((
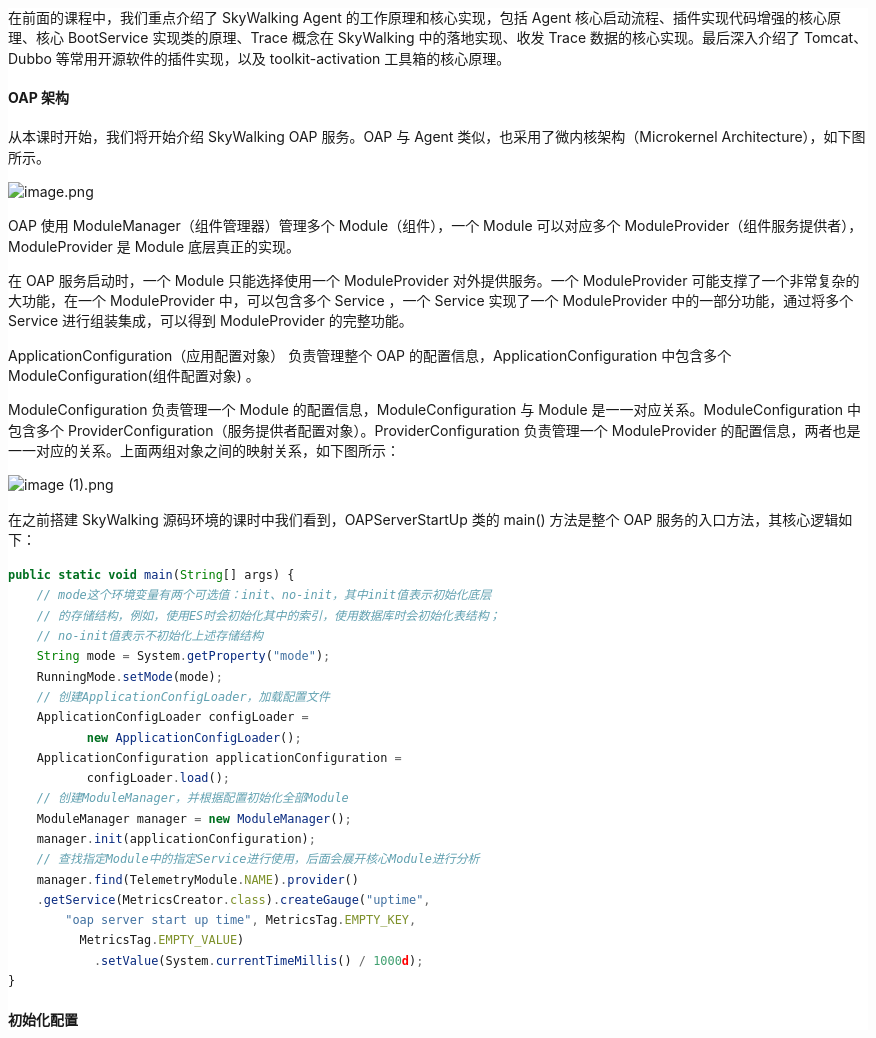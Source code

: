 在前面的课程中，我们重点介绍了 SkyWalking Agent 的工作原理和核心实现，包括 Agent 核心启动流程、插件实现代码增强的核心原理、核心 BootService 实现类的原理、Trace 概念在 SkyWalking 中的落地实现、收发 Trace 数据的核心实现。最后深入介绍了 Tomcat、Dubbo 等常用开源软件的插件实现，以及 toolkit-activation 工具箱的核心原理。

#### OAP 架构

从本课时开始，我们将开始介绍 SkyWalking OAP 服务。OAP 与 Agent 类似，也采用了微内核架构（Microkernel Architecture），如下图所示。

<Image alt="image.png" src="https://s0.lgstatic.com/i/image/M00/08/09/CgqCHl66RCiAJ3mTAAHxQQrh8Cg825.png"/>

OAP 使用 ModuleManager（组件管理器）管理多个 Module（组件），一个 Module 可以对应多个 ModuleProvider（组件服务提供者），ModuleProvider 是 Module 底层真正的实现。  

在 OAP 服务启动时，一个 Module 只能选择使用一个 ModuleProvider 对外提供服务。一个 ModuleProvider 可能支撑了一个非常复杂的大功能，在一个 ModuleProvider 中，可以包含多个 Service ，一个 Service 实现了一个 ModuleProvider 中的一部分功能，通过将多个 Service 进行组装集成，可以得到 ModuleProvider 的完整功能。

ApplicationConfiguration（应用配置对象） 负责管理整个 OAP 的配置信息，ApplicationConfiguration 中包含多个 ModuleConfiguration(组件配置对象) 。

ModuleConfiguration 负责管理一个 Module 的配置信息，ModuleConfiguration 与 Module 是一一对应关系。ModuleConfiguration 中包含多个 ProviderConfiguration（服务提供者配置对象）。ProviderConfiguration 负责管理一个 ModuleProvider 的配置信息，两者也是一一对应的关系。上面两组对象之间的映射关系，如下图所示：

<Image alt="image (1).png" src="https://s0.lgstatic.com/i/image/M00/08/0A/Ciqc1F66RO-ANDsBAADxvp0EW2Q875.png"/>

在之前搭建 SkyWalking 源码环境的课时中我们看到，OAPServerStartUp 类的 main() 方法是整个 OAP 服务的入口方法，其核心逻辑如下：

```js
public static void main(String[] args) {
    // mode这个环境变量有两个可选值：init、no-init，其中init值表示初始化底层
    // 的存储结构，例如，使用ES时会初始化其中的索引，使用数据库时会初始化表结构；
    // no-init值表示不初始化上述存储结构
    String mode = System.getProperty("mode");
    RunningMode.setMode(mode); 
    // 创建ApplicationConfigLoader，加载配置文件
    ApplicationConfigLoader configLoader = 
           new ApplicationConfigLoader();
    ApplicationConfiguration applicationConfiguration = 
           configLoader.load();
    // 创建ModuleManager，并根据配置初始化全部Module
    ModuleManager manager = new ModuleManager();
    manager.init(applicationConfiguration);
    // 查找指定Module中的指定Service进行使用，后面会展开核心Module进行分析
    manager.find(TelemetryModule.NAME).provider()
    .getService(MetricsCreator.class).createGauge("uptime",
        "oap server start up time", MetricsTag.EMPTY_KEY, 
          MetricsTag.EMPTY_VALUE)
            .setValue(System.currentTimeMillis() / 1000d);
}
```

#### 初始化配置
))
Copy out, exactly and alone, the lines of the entries above between the ones holding "等常用开源软件的插件实现，以及 toolkit-activation 工具箱的核心原理。" and "从本课时开始，我们将开始介绍 SkyWalking OAP", inclusive.

**Answer space**
: 在前面的课程中，我们重点介绍了 SkyWalking Agent 的工作原理和核心实现，包括 Agent 核心启动流程、插件实现代码增强的核心原理、核心 BootService 实现类的原理、Trace 概念在 SkyWalking 中的落地实现、收发 Trace 数据的核心实现。最后深入介绍了 Tomcat、Dubbo 等常用开源软件的插件实现，以及 toolkit-activation 工具箱的核心原理。

#### OAP 架构

从本课时开始，我们将开始介绍 SkyWalking OAP 服务。OAP 与 Agent 类似，也采用了微内核架构（Microkernel Architecture），如下图所示。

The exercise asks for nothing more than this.